Chad: Nowhere


February23, 2007: The Chad-Sudan border is becoming a playground for bandits, and neither Sudan nor Chad has the troops, or the will, to impose order. There is talk of sending peacekeepers, but the region is truly in the middle of nowhere, far away from the kind of logistical support a peacekeeping force would require. Even journalists have a hard time reaching the area. Misery, however, has no problem getting here, and thriving.

February 19, 2007: Rebels attacked Fada, the northern home town of Chadian president Deby. The army garrison in Fada repulsed the raiders, but suffered 63 dead, 43 wounded and 34 captured. The raiders suffered higher casualties, and apparently attacked in an effort to obtain food and other supplies.

February 17, 2007: Aid agencies are unable to protect their food convoys by hiring local tribesmen as guards, or paying bribes to local bandits.
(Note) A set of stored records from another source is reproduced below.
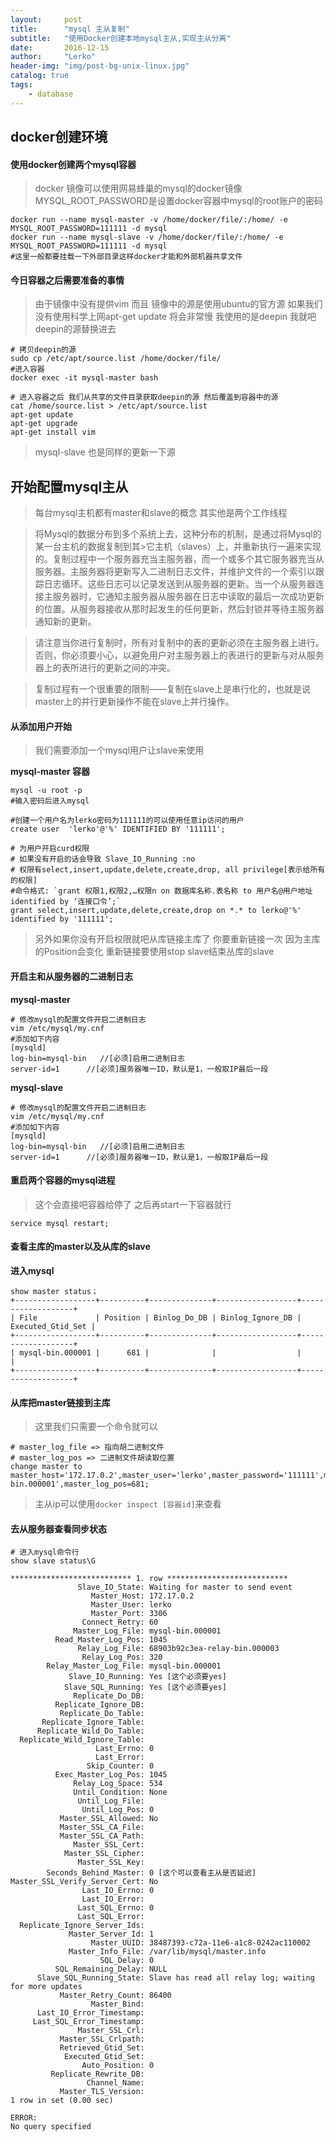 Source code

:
 ```yaml
---
layout:     post
title:      "mysql 主从复制"
subtitle:   "使用Docker创建本地mysql主从,实现主从分离"
date:       2016-12-15
author:     "Lerko"
header-img: "img/post-bg-unix-linux.jpg"
catalog: true
tags:
    - database
---
```


## docker创建环境

#### 使用docker创建两个mysql容器

> docker 镜像可以使用网易蜂巢的mysql的docker镜像
> MYSQL_ROOT_PASSWORD是设置docker容器中mysql的root账户的密码

```
docker run --name mysql-master -v /home/docker/file/:/home/ -e MYSQL_ROOT_PASSWORD=111111 -d mysql
docker run --name mysql-slave -v /home/docker/file/:/home/ -e MYSQL_ROOT_PASSWORD=111111 -d mysql
#这里一般都要挂载一下外部目录这样docker才能和外部机器共享文件
```

#### 今日容器之后需要准备的事情

> 由于镜像中没有提供vim 而且 镜像中的源是使用ubuntu的官方源 
> 如果我们没有使用科学上网apt-get update 将会非常慢
> 我使用的是deepin 我就吧deepin的源替换进去

```
# 拷贝deepin的源
sudo cp /etc/apt/source.list /home/docker/file/
#进入容器
docker exec -it mysql-master bash
```

```
# 进入容器之后 我们从共享的文件目录获取deepin的源 然后覆盖到容器中的源
cat /home/source.list > /etc/apt/source.list
apt-get update
apt-get upgrade
apt-get install vim
```

> mysql-slave 也是同样的更新一下源

## 开始配置mysql主从

> 每台mysql主机都有master和slave的概念
> 其实他是两个工作线程

> 将Mysql的数据分布到多个系统上去，这种分布的机制，是通过将Mysql的某一台主机的数据复制到其>它主机（slaves）上，并重新执行一遍来实现的。复制过程中一个服务器充当主服务器，而一个或多个其它服务器充当从服务器。主服务器将更新写入二进制日志文件，并维护文件的一个索引以跟踪日志循环。这些日志可以记录发送到从服务器的更新。当一个从服务器连接主服务器时，它通知主服务器从服务器在日志中读取的最后一次成功更新的位置。从服务器接收从那时起发生的任何更新，然后封锁并等待主服务器通知新的更新。

> 请注意当你进行复制时，所有对复制中的表的更新必须在主服务器上进行。否则，你必须要小心，以避免用户对主服务器上的表进行的更新与对从服务器上的表所进行的更新之间的冲突。

> 复制过程有一个很重要的限制——复制在slave上是串行化的，也就是说master上的并行更新操作不能在slave上并行操作。

#### 从添加用户开始

> 我们需要添加一个mysql用户让slave来使用

**mysql-master 容器**
```shell
mysql -u root -p
#输入密码后进入mysql

#创建一个用户名为lerko密码为111111的可以使用任意ip访问的用户
create user  'lerko'@'%' IDENTIFIED BY '111111';

# 为用户开启curd权限
# 如果没有开启的话会导致 Slave_IO_Running :no
# 权限有select,insert,update,delete,create,drop, all privilege[表示给所有的权限]
#命令格式: `grant 权限1,权限2,…权限n on 数据库名称.表名称 to 用户名@用户地址 identified by ‘连接口令’;`
grant select,insert,update,delete,create,drop on *.* to lerko@'%' identified by '111111';
```

> 另外如果你没有开启权限就吧从库链接主库了
> 你要重新链接一次 因为主库的Position会变化
> 重新链接要使用stop slave结束丛库的slave

#### 开启主和从服务器的二进制日志

**mysql-master**

```
# 修改mysql的配置文件开启二进制日志
vim /etc/mysql/my.cnf
#添加如下内容
[mysqld]
log-bin=mysql-bin   //[必须]启用二进制日志
server-id=1      //[必须]服务器唯一ID，默认是1，一般取IP最后一段
```

**mysql-slave**

```
# 修改mysql的配置文件开启二进制日志
vim /etc/mysql/my.cnf
#添加如下内容
[mysqld]
log-bin=mysql-bin   //[必须]启用二进制日志
server-id=1      //[必须]服务器唯一ID，默认是1，一般取IP最后一段
```

#### 重启两个容器的mysql进程

> 这个会直接吧容器给停了  之后再start一下容器就行

```
service mysql restart;
```

#### 查看主库的master以及从库的slave

**进入mysql**

```
show master status；
+------------------+----------+--------------+------------------+-------------------+
| File             | Position | Binlog_Do_DB | Binlog_Ignore_DB | Executed_Gtid_Set |
+------------------+----------+--------------+------------------+-------------------+
| mysql-bin.000001 |      681 |              |                  |                   |
+------------------+----------+--------------+------------------+-------------------+
```




#### 从库把master链接到主库

> 这里我们只需要一个命令就可以

```shell
# master_log_file => 指向胡二进制文件
# master_log_pos => 二进制文件胡读取位置
change master to master_host='172.17.0.2',master_user='lerko',master_password='111111',master_log_file='mysql-bin.000001',master_log_pos=681;
```

> 主从ip可以使用`docker inspect [容器id]`来查看

#### 去从服务器查看同步状态

```shell
# 进入mysql命令行
show slave status\G

*************************** 1. row ***************************
               Slave_IO_State: Waiting for master to send event
                  Master_Host: 172.17.0.2
                  Master_User: lerko
                  Master_Port: 3306
                Connect_Retry: 60
              Master_Log_File: mysql-bin.000001
          Read_Master_Log_Pos: 1045
               Relay_Log_File: 68903b92c3ea-relay-bin.000003
                Relay_Log_Pos: 320
        Relay_Master_Log_File: mysql-bin.000001
             Slave_IO_Running: Yes [这个必须要yes]
            Slave_SQL_Running: Yes [这个必须要yes]
              Replicate_Do_DB: 
          Replicate_Ignore_DB: 
           Replicate_Do_Table: 
       Replicate_Ignore_Table: 
      Replicate_Wild_Do_Table: 
  Replicate_Wild_Ignore_Table: 
                   Last_Errno: 0
                   Last_Error: 
                 Skip_Counter: 0
          Exec_Master_Log_Pos: 1045
              Relay_Log_Space: 534
              Until_Condition: None
               Until_Log_File: 
                Until_Log_Pos: 0
           Master_SSL_Allowed: No
           Master_SSL_CA_File: 
           Master_SSL_CA_Path: 
              Master_SSL_Cert: 
            Master_SSL_Cipher: 
               Master_SSL_Key: 
        Seconds_Behind_Master: 0 [这个可以查看主从是否延迟]
Master_SSL_Verify_Server_Cert: No
                Last_IO_Errno: 0
                Last_IO_Error: 
               Last_SQL_Errno: 0
               Last_SQL_Error: 
  Replicate_Ignore_Server_Ids: 
             Master_Server_Id: 1
                  Master_UUID: 38487393-c72a-11e6-a1c8-0242ac110002
             Master_Info_File: /var/lib/mysql/master.info
                    SQL_Delay: 0
          SQL_Remaining_Delay: NULL
      Slave_SQL_Running_State: Slave has read all relay log; waiting for more updates
           Master_Retry_Count: 86400
                  Master_Bind: 
      Last_IO_Error_Timestamp: 
     Last_SQL_Error_Timestamp: 
               Master_SSL_Crl: 
           Master_SSL_Crlpath: 
           Retrieved_Gtid_Set: 
            Executed_Gtid_Set: 
                Auto_Position: 0
         Replicate_Rewrite_DB: 
                 Channel_Name: 
           Master_TLS_Version: 
1 row in set (0.00 sec)

ERROR: 
No query specified

```


















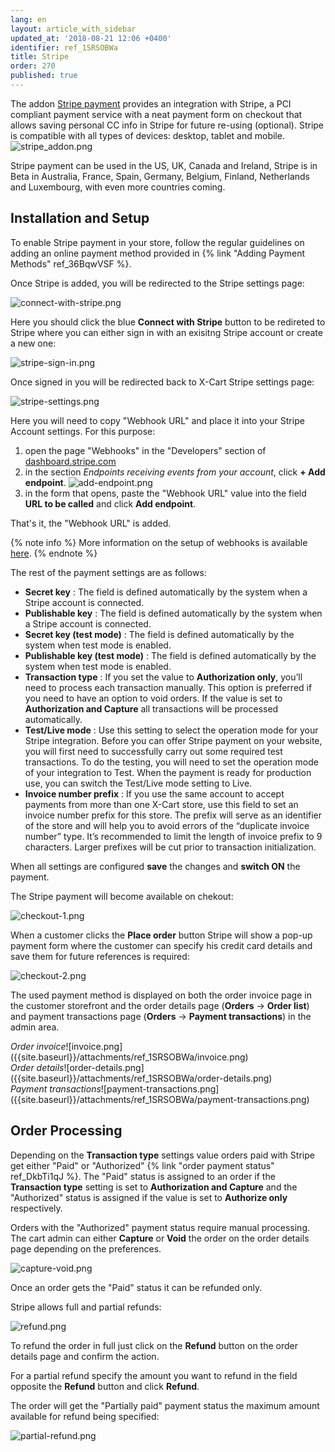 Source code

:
 ```yaml
---
lang: en
layout: article_with_sidebar
updated_at: '2018-08-21 12:06 +0400'
identifier: ref_1SRSOBWa
title: Stripe
order: 270
published: true
---
```

The addon [Stripe payment](https://market.x-cart.com/addons/stripe-payment-module.html "Stripe") provides an integration with Stripe, a PCI compliant payment service with a neat payment form on checkout that allows saving personal CC info in Stripe for future re-using (optional). Stripe is compatible with all types of devices: desktop, tablet and mobile. 
![stripe_addon.png]({{site.baseurl}}/attachments/ref_1SRSOBWa/stripe_addon.png)

Stripe payment can be used in the US, UK, Canada and Ireland, Stripe is in Beta in Australia, France, Spain, Germany, Belgium, Finland, Netherlands and Luxembourg, with even more countries coming.

## Installation and Setup

To enable Stripe payment in your store, follow the regular guidelines on adding an online payment method provided in {% link "Adding Payment Methods" ref_36BqwVSF %}.

Once Stripe is added, you will be redirected to the Stripe settings page:

![connect-with-stripe.png]({{site.baseurl}}/attachments/ref_1SRSOBWa/connect-with-stripe.png)

Here you should click the blue **Connect with Stripe** button to be redireted to Stripe where you can either sign in with an exisitng Stripe account or create a new one:

![stripe-sign-in.png]({{site.baseurl}}/attachments/ref_1SRSOBWa/stripe-sign-in.png)

Once signed in you will be redirected back to X-Cart Stripe settings page:

![stripe-settings.png]({{site.baseurl}}/attachments/ref_1SRSOBWa/stripe-settings.png)

Here you will need to copy "Webhook URL" and place it into your Stripe Account settings. For this purpose: 
1. open the page "Webhooks" in the "Developers" section of [dashboard.stripe.com](https://dashboard.stripe.com/account/webhooks "Stripe")
2. in the section _Endpoints receiving events from your account_, click **+ Add endpoint**.
   ![add-endpoint.png]({{site.baseurl}}/attachments/ref_1SRSOBWa/add-endpoint.png)
3. in the form that opens, paste the "Webhook URL" value into the field **URL to be called** and click **Add endpoint**.

That's it, the "Webhook URL" is added.
   
{% note info %}
More information on the setup of webhooks is available [here](https://stripe.com/docs/webhooks#configuring-your-webhook-settings "Stripe").
{% endnote %}

The rest of the payment settings are as follows:
* **Secret key** : The field is defined automatically by the system when a Stripe account is connected.
* **Publishable key** : The field is defined automatically by the system when a Stripe account is connected.
* **Secret key (test mode)** : The field is defined automatically by the system when test mode is enabled.
* **Publishable key (test mode)** : The field is defined automatically by the system when test mode is enabled.
* **Transaction type** : If you set the value to **Authorization only**, you’ll need to process each transaction manually. This option is preferred if you need to have an option to void orders. If the value is set to **Authorization and Capture** all transactions will be processed automatically.
* **Test/Live mode** : Use this setting to select the operation mode for your Stripe integration. Before you can offer Stripe payment on your website, you will first need to successfully carry out some required test transactions. To do the testing, you will need to set the operation mode of your integration to Test. When the payment is ready for production use, you can switch the Test/Live mode setting to Live.
* **Invoice number prefix** : If you use the same account to accept payments from more than one X-Cart store, use this field to set an invoice number prefix for this store. The prefix will serve as an identifier of the store and will help you to avoid errors of the “duplicate invoice number” type. It’s recommended to limit the length of invoice prefix to 9 characters. Larger prefixes will be cut prior to transaction initialization.

When all settings are configured **save** the changes and **switch ON** the payment.

The Stripe payment will become available on chekout:

![checkout-1.png]({{site.baseurl}}/attachments/ref_1SRSOBWa/checkout-1.png)

When a customer clicks the **Place order** button Stripe will show a pop-up payment form where the customer can specify his credit card details and save them for future references is required:

![checkout-2.png]({{site.baseurl}}/attachments/ref_1SRSOBWa/checkout-2.png)

The used payment method is displayed on both the order invoice page in the customer storefront and the order details page (**Orders** -> **Order list**) and payment transactions page (**Orders** -> **Payment transactions**) in the admin area.

<div class="ui stackable three column grid">
  <div class="column" markdown="span"><i>Order invoice</i>![invoice.png]({{site.baseurl}}/attachments/ref_1SRSOBWa/invoice.png)</div>
  <div class="column" markdown="span"><i>Order details</i>![order-details.png]({{site.baseurl}}/attachments/ref_1SRSOBWa/order-details.png)</div>
  <div class="column" markdown="span"><i>Payment transactions</i>![payment-transactions.png]({{site.baseurl}}/attachments/ref_1SRSOBWa/payment-transactions.png)</div>
</div>

## Order Processing

Depending on the **Transaction type** settings value orders paid with Stripe get either "Paid" or "Authorized" {% link "order payment status" ref_DkbTi1qJ %}. The "Paid" status is assigned to an order if the **Transaction type** setting is set to **Authorization and Capture** and the "Authorized" status is assigned if the value is set to **Authorize only** respectively. 

Orders with the "Authorized" payment status require manual processing. The cart admin can either **Capture** or **Void** the order on the order details page depending on the preferences.

![capture-void.png]({{site.baseurl}}/attachments/ref_1SRSOBWa/capture-void.png)

Once an order gets the "Paid" status it can be refunded only. 

Stripe allows full and partial refunds:

![refund.png]({{site.baseurl}}/attachments/ref_1SRSOBWa/refund.png)

To refund the order in full just click on the **Refund** button on the order details page and confirm the action. 

For a partial refund specify the amount you want to refund in the field opposite the **Refund** button and click **Refund**. 

The order will get the "Partially paid" payment status the maximum amount available for refund being specified:

![partial-refund.png]({{site.baseurl}}/attachments/ref_1SRSOBWa/partial-refund.png)
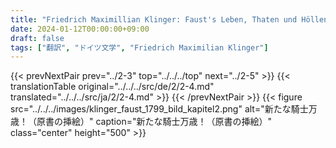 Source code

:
 ```yaml
---
title: "Friedrich Maximillian Klinger: Faust's Leben, Thaten und Höllenfahrt (1799) - 第二巻 第四章"
date: 2024-01-12T00:00:00+09:00
draft: false
tags: ["翻訳", "ドイツ文学", "Friedrich Maximilian Klinger"]
---
```


{{< prevNextPair prev="../2-3" top="../../../top" next="../2-5" >}}
{{< translationTable original="../../../src/de/2/2-4.md" translated="../../../src/ja/2/2-4.md" >}}
{{< /prevNextPair >}}
{{< figure src="../../../images/klinger_faust_1799_bild_kapitel2.png" alt="新たな騎士万歳！（原書の挿絵）" caption="新たな騎士万歳！（原書の挿絵）" class="center" height="500" >}}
Some of the convoys are getting raided anyway. There are too many bandit gangs running around to keep track of them all, and pay off enough of them to protect the food, and other aid.

February 15, 2007: Officials from Chad and Sudan met and agreed not to support rebel movements in each others territory. But this does not deal with the problem of banditry and tribal disputes. Western Sudan has become a madhouse of refugees, bandits and disorder.

February 12, 2007: There are now over 100,000 Chadian refugees living in refugee camps along the Sudan border. Refugees from Sudan have been moving into the area for nearly four years, and the international relief agencies, and all their food, equipment and cash, followed. This has changed the economy along the border. There is more banditry, because there is more to steal, from the greater number of people in this semi-arid region. There are now nearly half a million Sudanese refugees in Chad.